[Source records]
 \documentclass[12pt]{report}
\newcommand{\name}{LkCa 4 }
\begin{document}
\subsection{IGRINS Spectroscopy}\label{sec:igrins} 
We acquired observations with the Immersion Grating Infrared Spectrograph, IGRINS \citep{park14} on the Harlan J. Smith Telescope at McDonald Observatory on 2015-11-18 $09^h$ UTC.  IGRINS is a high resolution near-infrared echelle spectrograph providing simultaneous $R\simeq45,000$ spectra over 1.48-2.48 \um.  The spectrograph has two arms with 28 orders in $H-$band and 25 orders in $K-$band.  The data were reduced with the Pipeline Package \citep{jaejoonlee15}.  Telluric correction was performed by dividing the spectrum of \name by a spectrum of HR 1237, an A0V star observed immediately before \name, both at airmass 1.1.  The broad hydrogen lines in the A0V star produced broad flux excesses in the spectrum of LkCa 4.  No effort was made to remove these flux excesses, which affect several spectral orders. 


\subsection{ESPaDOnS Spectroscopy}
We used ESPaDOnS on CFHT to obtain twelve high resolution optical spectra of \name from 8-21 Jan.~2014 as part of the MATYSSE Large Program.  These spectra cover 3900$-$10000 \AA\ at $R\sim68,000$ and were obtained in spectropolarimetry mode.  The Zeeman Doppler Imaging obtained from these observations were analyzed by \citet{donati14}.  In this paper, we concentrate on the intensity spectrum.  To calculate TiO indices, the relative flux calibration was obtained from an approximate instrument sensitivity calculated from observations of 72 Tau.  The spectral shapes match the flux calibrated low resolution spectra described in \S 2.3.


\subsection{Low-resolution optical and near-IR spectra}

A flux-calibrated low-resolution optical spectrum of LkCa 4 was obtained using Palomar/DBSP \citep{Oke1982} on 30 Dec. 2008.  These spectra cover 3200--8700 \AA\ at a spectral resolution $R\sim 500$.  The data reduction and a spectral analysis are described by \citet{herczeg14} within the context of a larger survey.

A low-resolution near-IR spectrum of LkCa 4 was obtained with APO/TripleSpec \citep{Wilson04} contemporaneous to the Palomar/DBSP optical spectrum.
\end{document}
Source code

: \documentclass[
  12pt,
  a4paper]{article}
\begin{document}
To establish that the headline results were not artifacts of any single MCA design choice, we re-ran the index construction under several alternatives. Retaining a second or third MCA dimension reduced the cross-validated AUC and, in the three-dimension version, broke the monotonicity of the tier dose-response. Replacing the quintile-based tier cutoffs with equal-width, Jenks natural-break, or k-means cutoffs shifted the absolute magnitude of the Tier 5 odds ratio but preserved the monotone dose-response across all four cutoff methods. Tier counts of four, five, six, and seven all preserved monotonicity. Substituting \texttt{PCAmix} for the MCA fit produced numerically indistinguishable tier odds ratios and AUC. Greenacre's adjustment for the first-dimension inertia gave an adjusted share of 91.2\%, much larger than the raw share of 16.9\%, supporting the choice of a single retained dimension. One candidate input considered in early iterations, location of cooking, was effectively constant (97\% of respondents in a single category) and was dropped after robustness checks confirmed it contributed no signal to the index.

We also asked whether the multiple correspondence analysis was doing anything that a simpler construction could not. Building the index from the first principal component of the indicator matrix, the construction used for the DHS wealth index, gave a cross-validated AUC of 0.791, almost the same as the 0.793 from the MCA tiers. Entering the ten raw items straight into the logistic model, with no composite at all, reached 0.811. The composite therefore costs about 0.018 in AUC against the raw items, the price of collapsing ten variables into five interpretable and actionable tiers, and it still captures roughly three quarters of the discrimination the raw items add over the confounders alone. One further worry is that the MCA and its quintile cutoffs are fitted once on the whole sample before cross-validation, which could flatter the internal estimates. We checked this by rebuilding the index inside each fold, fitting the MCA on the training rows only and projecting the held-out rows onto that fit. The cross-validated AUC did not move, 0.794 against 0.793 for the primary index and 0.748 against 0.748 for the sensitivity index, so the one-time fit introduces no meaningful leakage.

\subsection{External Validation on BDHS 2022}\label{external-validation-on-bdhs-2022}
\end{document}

◆ **YOUR OBJECTIVE**
Only an exact transcription of all the entries will do.

◆ **ANSWER SECTION**
 \documentclass[12pt]{report}
\newcommand{\name}{LkCa 4 }
\begin{document}
\subsection{IGRINS Spectroscopy}\label{sec:igrins} 
We acquired observations with the Immersion Grating Infrared Spectrograph, IGRINS \citep{park14} on the Harlan J. Smith Telescope at McDonald Observatory on 2015-11-18 $09^h$ UTC.  IGRINS is a high resolution near-infrared echelle spectrograph providing simultaneous $R\simeq45,000$ spectra over 1.48-2.48 \um.  The spectrograph has two arms with 28 orders in $H-$band and 25 orders in $K-$band.  The data were reduced with the Pipeline Package \citep{jaejoonlee15}.  Telluric correction was performed by dividing the spectrum of \name by a spectrum of HR 1237, an A0V star observed immediately before \name, both at airmass 1.1.  The broad hydrogen lines in the A0V star produced broad flux excesses in the spectrum of LkCa 4.  No effort was made to remove these flux excesses, which affect several spectral orders. 


\subsection{ESPaDOnS Spectroscopy}
We used ESPaDOnS on CFHT to obtain twelve high resolution optical spectra of \name from 8-21 Jan.~2014 as part of the MATYSSE Large Program.  These spectra cover 3900$-$10000 \AA\ at $R\sim68,000$ and were obtained in spectropolarimetry mode.  The Zeeman Doppler Imaging obtained from these observations were analyzed by \citet{donati14}.  In this paper, we concentrate on the intensity spectrum.  To calculate TiO indices, the relative flux calibration was obtained from an approximate instrument sensitivity calculated from observations of 72 Tau.  The spectral shapes match the flux calibrated low resolution spectra described in \S 2.3.


\subsection{Low-resolution optical and near-IR spectra}

A flux-calibrated low-resolution optical spectrum of LkCa 4 was obtained using Palomar/DBSP \citep{Oke1982} on 30 Dec. 2008.  These spectra cover 3200--8700 \AA\ at a spectral resolution $R\sim 500$.  The data reduction and a spectral analysis are described by \citet{herczeg14} within the context of a larger survey.

A low-resolution near-IR spectrum of LkCa 4 was obtained with APO/TripleSpec \citep{Wilson04} contemporaneous to the Palomar/DBSP optical spectrum.
\end{document}
Source code

: \documentclass[
  12pt,
  a4paper]{article}
\begin{document}
To establish that the headline results were not artifacts of any single MCA design choice, we re-ran the index construction under several alternatives. Retaining a second or third MCA dimension reduced the cross-validated AUC and, in the three-dimension version, broke the monotonicity of the tier dose-response. Replacing the quintile-based tier cutoffs with equal-width, Jenks natural-break, or k-means cutoffs shifted the absolute magnitude of the Tier 5 odds ratio but preserved the monotone dose-response across all four cutoff methods. Tier counts of four, five, six, and seven all preserved monotonicity. Substituting \texttt{PCAmix} for the MCA fit produced numerically indistinguishable tier odds ratios and AUC. Greenacre's adjustment for the first-dimension inertia gave an adjusted share of 91.2\%, much larger than the raw share of 16.9\%, supporting the choice of a single retained dimension. One candidate input considered in early iterations, location of cooking, was effectively constant (97\% of respondents in a single category) and was dropped after robustness checks confirmed it contributed no signal to the index.

We also asked whether the multiple correspondence analysis was doing anything that a simpler construction could not. Building the index from the first principal component of the indicator matrix, the construction used for the DHS wealth index, gave a cross-validated AUC of 0.791, almost the same as the 0.793 from the MCA tiers. Entering the ten raw items straight into the logistic model, with no composite at all, reached 0.811. The composite therefore costs about 0.018 in AUC against the raw items, the price of collapsing ten variables into five interpretable and actionable tiers, and it still captures roughly three quarters of the discrimination the raw items add over the confounders alone. One further worry is that the MCA and its quintile cutoffs are fitted once on the whole sample before cross-validation, which could flatter the internal estimates. We checked this by rebuilding the index inside each fold, fitting the MCA on the training rows only and projecting the held-out rows onto that fit. The cross-validated AUC did not move, 0.794 against 0.793 for the primary index and 0.748 against 0.748 for the sensitivity index, so the one-time fit introduces no meaningful leakage.

\subsection{External Validation on BDHS 2022}\label{external-validation-on-bdhs-2022}
\end{document}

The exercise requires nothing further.